Dataset entries:
........

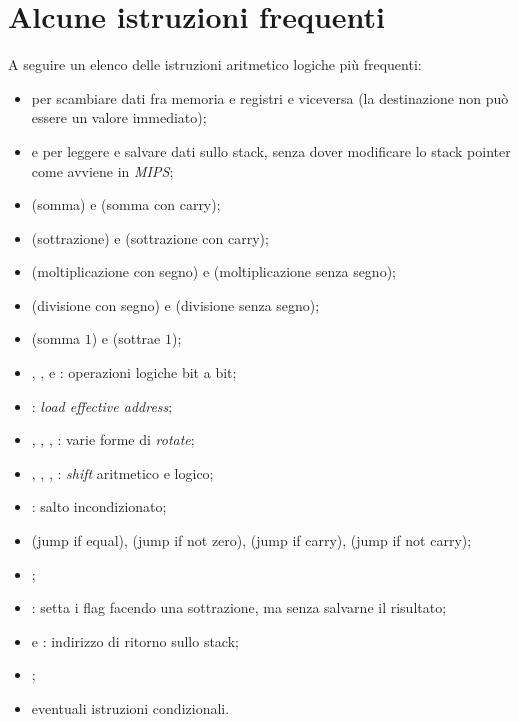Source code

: \documentclass[class=book, crop=false, oneside]{standalone}
\begin{document}
\section{Alcune istruzioni frequenti}
A seguire un elenco delle istruzioni aritmetico logiche più frequenti:
\begin{itemize}[noitemsep]
	\item {} per scambiare dati fra memoria e registri e viceversa (la destinazione non può essere un valore immediato);
	\item {} e  per leggere e salvare dati sullo stack, senza dover modificare lo stack pointer come avviene in \emph{MIPS};
	\item {} (somma) e  (somma con carry);
	\item {} (sottrazione) e  (sottrazione con carry);
	\item {} (moltiplicazione con segno) e  (moltiplicazione senza segno);
	\item {} (divisione con segno) e  (divisione senza segno);
	\item {} (somma \(1\)) e  (sottrae \(1\));
	\item {}, ,  e : operazioni logiche bit a bit;
	\item {}: \emph{load effective address};
	\item {}, , , : varie forme di \emph{rotate};
	\item {}, , , : \emph{shift} aritmetico e logico;
	\item {}: salto incondizionato;
	\item {} (jump if equal),  (jump if not zero),  (jump if carry),  (jump if not carry);
	\item {};
	\item {}: setta i flag facendo una sottrazione, ma senza salvarne il risultato;
	\item {} e : indirizzo di ritorno sullo stack;
	\item {};
	\item eventuali istruzioni condizionali.
\end{itemize}
\end{document}
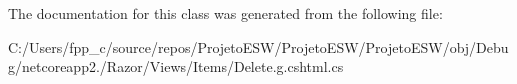 The documentation for this class was generated from the following file\+:\begin{DoxyCompactItemize}
\item 
C\+:/\+Users/fpp\+\_\+c/source/repos/\+Projeto\+E\+S\+W/\+Projeto\+E\+S\+W/\+Projeto\+E\+S\+W/obj/\+Debug/netcoreapp2./\+Razor/\+Views/\+Items/Delete.\+g.\+cshtml.\+cs\end{DoxyCompactItemize}
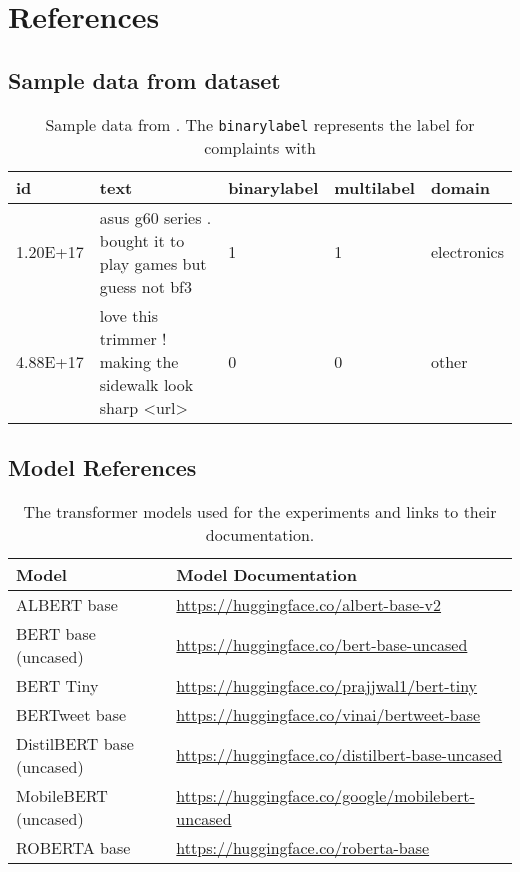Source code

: \chapter{References}

\section{Sample data from dataset}
\begin{table}[ht]
    \captionsetup{font=small}
    \centering
    \begin{tabularx}{\textwidth}{|l|X|}
        \hline
        \textbf{id}  & \textbf{text} & \textbf{binarylabel}& \textbf{multilabel}& \textbf{domain}\\
        \hline
        1.20E+17  & asus g60 series . bought it to play games but guess not bf3 & 1 & 1 & electronics \\
        \hline        
        4.88E+17 & love this trimmer ! making the sidewalk look sharp <url> & 0 & 0 & other \\
        \hline
    \end{tabularx}
    \caption{Sample data from \cite{jinModelingSeverityComplaints2021}. The \texttt{binarylabel} represents the label for complaints with}    
    \label{tab: apdx_sample_data}
\end{table}

\section{Model References}

\begin{table}[ht]
    \captionsetup{font=small}
    \centering
    \begin{tabularx}{\textwidth}{|l|X|}
        \hline
        \rowcolor[gray]{0.7}
        \textbf{Model}  & \textbf{Model Documentation} \\
        \hline

        ALBERT base  & \small{\url{https://huggingface.co/albert-base-v2}} \\
        \hline        
        BERT base (uncased)  & \small{\url{https://huggingface.co/bert-base-uncased}} \\
        \hline
        BERT Tiny  & \small{\url{https://huggingface.co/prajjwal1/bert-tiny}} \\
        \hline        
        BERTweet base  & \small{\url{https://huggingface.co/vinai/bertweet-base}} \\
        \hline
        DistilBERT base (uncased)  & \small{\url{https://huggingface.co/distilbert-base-uncased}} \\
        \hline
        MobileBERT (uncased) & \small{\url{https://huggingface.co/google/mobilebert-uncased}} \\
        \hline
        ROBERTA base & \small{\url{https://huggingface.co/roberta-base}} \\
        \hline 
    \end{tabularx}
    \caption{The transformer models used for the experiments and links to their documentation.}    
    \label{tab: apdx_model_doc}
\end{table}
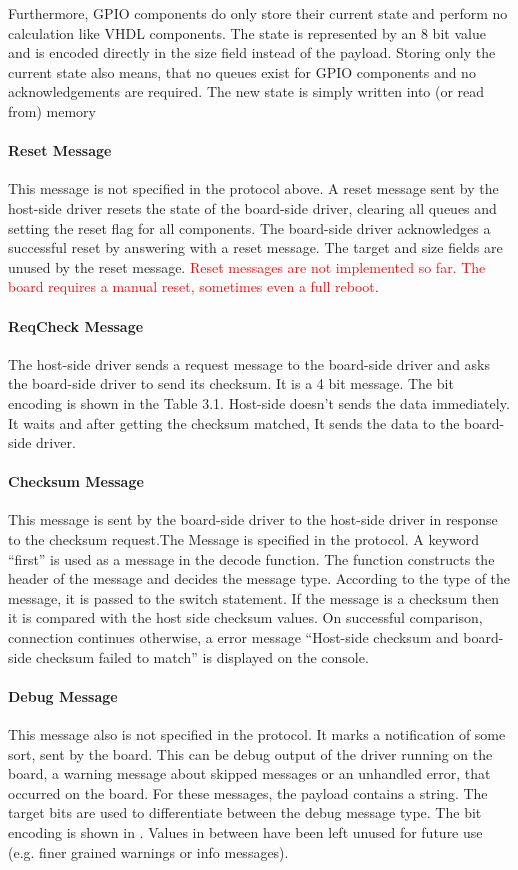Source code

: \documentclass{report}
\begin{document}
Furthermore, GPIO components do only store their current state and perform no calculation like VHDL components. The state is represented by an 8 bit value and is encoded directly in the size field instead of the payload. Storing only the current state also means, that no queues exist for GPIO components and no acknowledgements are required. The new state is simply written into (or read from) memory

\paragraph{Reset Message}
This message is not specified in the protocol above. A reset message sent by the host-side driver resets the state of the board-side driver, clearing all queues and setting the reset flag for all components. The board-side driver acknowledges a successful reset by answering with a reset message. 
The target and size fields are unused by the reset message. \textcolor{red}{Reset messages are not implemented so far. The board requires a manual reset, sometimes even a full reboot.}

\paragraph{ReqCheck Message}
The host-side driver sends a request message to the board-side driver and asks the board-side driver to send its checksum. It is a 4 bit message. The bit encoding is shown in the Table 3.1. Host-side doesn't sends the data immediately. It waits and after getting the checksum matched, It sends the data to the board-side driver.

\paragraph{Checksum Message}
This message is sent by the board-side driver to the host-side driver in response to the checksum request.The Message is specified in the protocol. A keyword “first” is used as a message in the decode function. The function constructs the header of the message and decides the message type. According to the type of the message, it is passed to the switch statement. If the message is a checksum then it is compared with the host side checksum values. On successful comparison, connection continues otherwise, a error message “Host-side checksum and board-side checksum failed to match” is displayed on the console.

\paragraph{Debug Message}
This message also is not specified in the protocol. It marks a notification of some sort, sent by the board. This can be debug output of the driver running on the board, a warning message about skipped messages or an unhandled error, that occurred on the board. For these messages, the payload contains a string.
The target bits are used to differentiate between the debug message type. The bit encoding is shown in . Values in between have been left unused for future use (e.g. finer grained warnings or info messages).
\end{document}
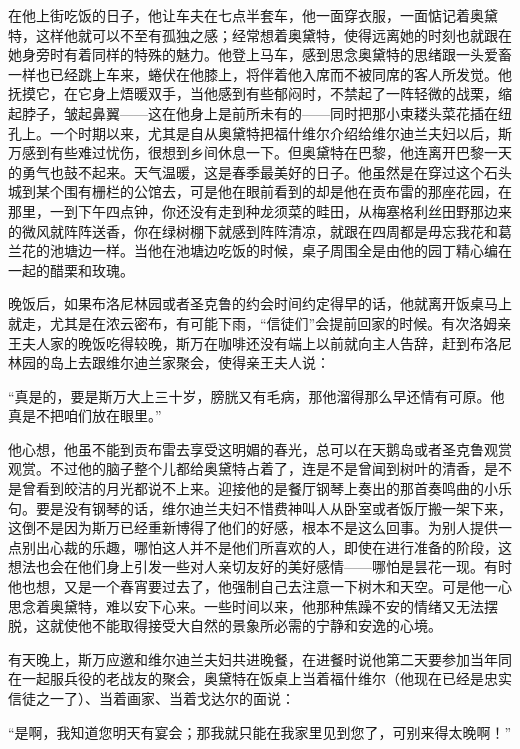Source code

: \par 在他上街吃饭的日子，他让车夫在七点半套车，他一面穿衣服，一面惦记着奥黛特，这样他就可以不至有孤独之感；经常想着奥黛特，使得远离她的时刻也就跟在她身旁时有着同样的特殊的魅力。他登上马车，感到思念奥黛特的思绪跟一头爱畜一样也已经跳上车来，蜷伏在他膝上，将伴着他入席而不被同席的客人所发觉。他抚摸它，在它身上焐暖双手，当他感到有些郁闷时，不禁起了一阵轻微的战栗，缩起脖子，皱起鼻翼——这在他身上是前所未有的——同时把那小束耧头菜花插在纽孔上。一个时期以来，尤其是自从奥黛特把福什维尔介绍给维尔迪兰夫妇以后，斯万感到有些难过忧伤，很想到乡间休息一下。但奥黛特在巴黎，他连离开巴黎一天的勇气也鼓不起来。天气温暖，这是春季最美好的日子。他虽然是在穿过这个石头城到某个围有栅栏的公馆去，可是他在眼前看到的却是他在贡布雷的那座花园，在那里，一到下午四点钟，你还没有走到种龙须菜的畦田，从梅塞格利丝田野那边来的微风就阵阵送香，你在绿树棚下就感到阵阵清凉，就跟在四周都是毋忘我花和葛兰花的池塘边一样。当他在池塘边吃饭的时候，桌子周围全是由他的园丁精心编在一起的醋栗和玫瑰。
\par 晚饭后，如果布洛尼林园或者圣克鲁的约会时间约定得早的话，他就离开饭桌马上就走，尤其是在浓云密布，有可能下雨，“信徒们”会提前回家的时候。有次洛姆亲王夫人家的晚饭吃得较晚，斯万在咖啡还没有端上以前就向主人告辞，赶到布洛尼林园的岛上去跟维尔迪兰家聚会，使得亲王夫人说：
\par “真是的，要是斯万大上三十岁，膀胱又有毛病，那他溜得那么早还情有可原。他真是不把咱们放在眼里。”
\par 他心想，他虽不能到贡布雷去享受这明媚的春光，总可以在天鹅岛或者圣克鲁观赏观赏。不过他的脑子整个儿都给奥黛特占着了，连是不是曾闻到树叶的清香，是不是曾看到皎洁的月光都说不上来。迎接他的是餐厅钢琴上奏出的那首奏鸣曲的小乐句。要是没有钢琴的话，维尔迪兰夫妇不惜费神叫人从卧室或者饭厅搬一架下来，这倒不是因为斯万已经重新博得了他们的好感，根本不是这么回事。为别人提供一点别出心裁的乐趣，哪怕这人并不是他们所喜欢的人，即使在进行准备的阶段，这想法也会在他们身上引发一些对人亲切友好的美好感情——哪怕是昙花一现。有时他也想，又是一个春宵要过去了，他强制自己去注意一下树木和天空。可是他一心思念着奥黛特，难以安下心来。一些时间以来，他那种焦躁不安的情绪又无法摆脱，这就使他不能取得接受大自然的景象所必需的宁静和安逸的心境。
\par 有天晚上，斯万应邀和维尔迪兰夫妇共进晚餐，在进餐时说他第二天要参加当年同在一起服兵役的老战友的聚会，奥黛特在饭桌上当着福什维尔（他现在已经是忠实信徒之一了）、当着画家、当着戈达尔的面说：
\par “是啊，我知道您明天有宴会；那我就只能在我家里见到您了，可别来得太晚啊！”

........

TASK DETAILS:
Report, using only a number, how many lines above hold the word "carry".

TASK SOLUTION:
3